Prompt:
Each entry below should be restated word for word, without any picture it contains.

Input:
╔══
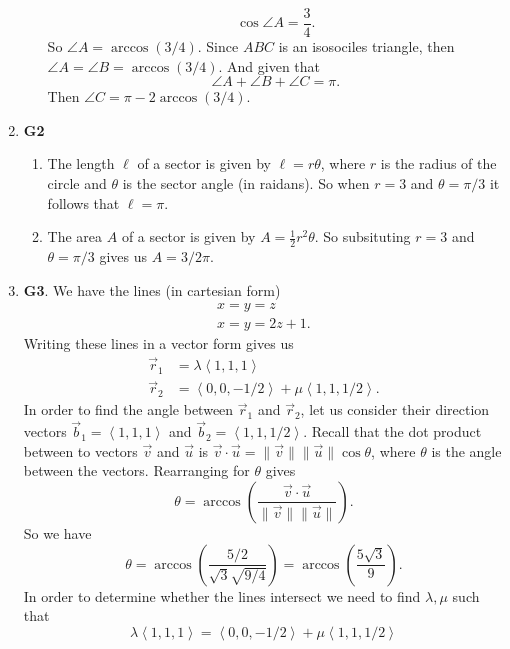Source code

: \documentclass[12pt,oneside]{book}
\begin{document}
\begin{enumerate}
\begin{enumerate}
\[                \cos \angle A = \frac{3}{4}
            .\]  So $\angle A = \arccos(3/4)$. Since $ABC$ is an isosociles triangle, then $\angle A = \angle B = \arccos(3/4)$. And given that \[
                \angle A + \angle B + \angle C = \pi
            .\] Then $\angle C = \pi - 2\arccos(3/4)$.
        \end{enumerate}
        \item \textbf{G2} \begin{enumerate}
            \item The length $\ell$ of a sector is given by $\ell = r\theta$, where $r$ is the radius of the circle and $\theta$ is the sector angle (in raidans). So when $r = 3$ and $\theta = \pi/3$ it follows that $\ell = \pi$.
            \item The area $A$ of a sector is given by $A = \frac{1}{2} r^2 \theta$. So subsituting $r= 3$ and $\theta = \pi/3$ gives us $A = 3/2 \pi$.
        \end{enumerate}
        \item \textbf{G3}. We have the lines (in cartesian form) \begin{align*}
            x = y = z \\
            x = y = 2z + 1.
        \end{align*}
        Writing these lines in a vector form gives us \begin{align*}
            \vec{r}_1 &= \lambda \left\langle 1, 1, 1 \right\rangle \\
            \vec{r}_2 &= \left\langle 0, 0, -1/2 \right\rangle + \mu \left\langle 1, 1, 1/2 \right\rangle.
        \end{align*}
        In order to find the angle between $\vec{r}_1$ and $\vec{r}_2$, let us consider their direction vectors $\vec{b}_1 = \left\langle 1,1,1 \right\rangle$ and $\vec{b}_2 = \left\langle 1,1,1/2 \right\rangle$. Recall that the dot product between to vectors $\vec{v}$ and $\vec{u}$ is $\vec{v} \cdot \vec{u} = \| \vec{v} \| \| \vec{u} \| \cos \theta$, where $\theta$ is the angle between the vectors. Rearranging for $\theta$ gives \[
            \theta = \arccos \left( \frac{\vec{v} \cdot \vec{u}}{\| \vec{v} \| \| \vec{u} \|} \right)
        .\] 
        So we have \[
            \theta = \arccos \left( \frac{5/2}{\sqrt{3} \sqrt{9/4} } \right) = \arccos \left( \frac{5 \sqrt{3}}{9} \right)
        .\] 
        In order to determine whether the lines intersect we need to find $\lambda, \mu$ such that \[
            \lambda \left\langle 1,1,1 \right\rangle = \left\langle 0,0,-1/2 \right\rangle + \mu \left\langle 1,1,1/2 \right\rangle
\]
\end{enumerate}
\end{document}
╚══
Response:
Source code

: \documentclass[12pt,oneside]{book}
\begin{document}
\begin{enumerate}
\begin{enumerate}
\[                \cos \angle A = \frac{3}{4}
            .\]  So $\angle A = \arccos(3/4)$. Since $ABC$ is an isosociles triangle, then $\angle A = \angle B = \arccos(3/4)$. And given that \[
                \angle A + \angle B + \angle C = \pi
            .\] Then $\angle C = \pi - 2\arccos(3/4)$.
        \end{enumerate}
        \item \textbf{G2} \begin{enumerate}
            \item The length $\ell$ of a sector is given by $\ell = r\theta$, where $r$ is the radius of the circle and $\theta$ is the sector angle (in raidans). So when $r = 3$ and $\theta = \pi/3$ it follows that $\ell = \pi$.
            \item The area $A$ of a sector is given by $A = \frac{1}{2} r^2 \theta$. So subsituting $r= 3$ and $\theta = \pi/3$ gives us $A = 3/2 \pi$.
        \end{enumerate}
        \item \textbf{G3}. We have the lines (in cartesian form) \begin{align*}
            x = y = z \\
            x = y = 2z + 1.
        \end{align*}
        Writing these lines in a vector form gives us \begin{align*}
            \vec{r}_1 &= \lambda \left\langle 1, 1, 1 \right\rangle \\
            \vec{r}_2 &= \left\langle 0, 0, -1/2 \right\rangle + \mu \left\langle 1, 1, 1/2 \right\rangle.
        \end{align*}
        In order to find the angle between $\vec{r}_1$ and $\vec{r}_2$, let us consider their direction vectors $\vec{b}_1 = \left\langle 1,1,1 \right\rangle$ and $\vec{b}_2 = \left\langle 1,1,1/2 \right\rangle$. Recall that the dot product between to vectors $\vec{v}$ and $\vec{u}$ is $\vec{v} \cdot \vec{u} = \| \vec{v} \| \| \vec{u} \| \cos \theta$, where $\theta$ is the angle between the vectors. Rearranging for $\theta$ gives \[
            \theta = \arccos \left( \frac{\vec{v} \cdot \vec{u}}{\| \vec{v} \| \| \vec{u} \|} \right)
        .\] 
        So we have \[
            \theta = \arccos \left( \frac{5/2}{\sqrt{3} \sqrt{9/4} } \right) = \arccos \left( \frac{5 \sqrt{3}}{9} \right)
        .\] 
        In order to determine whether the lines intersect we need to find $\lambda, \mu$ such that \[
            \lambda \left\langle 1,1,1 \right\rangle = \left\langle 0,0,-1/2 \right\rangle + \mu \left\langle 1,1,1/2 \right\rangle
\]
\end{enumerate}
\end{document}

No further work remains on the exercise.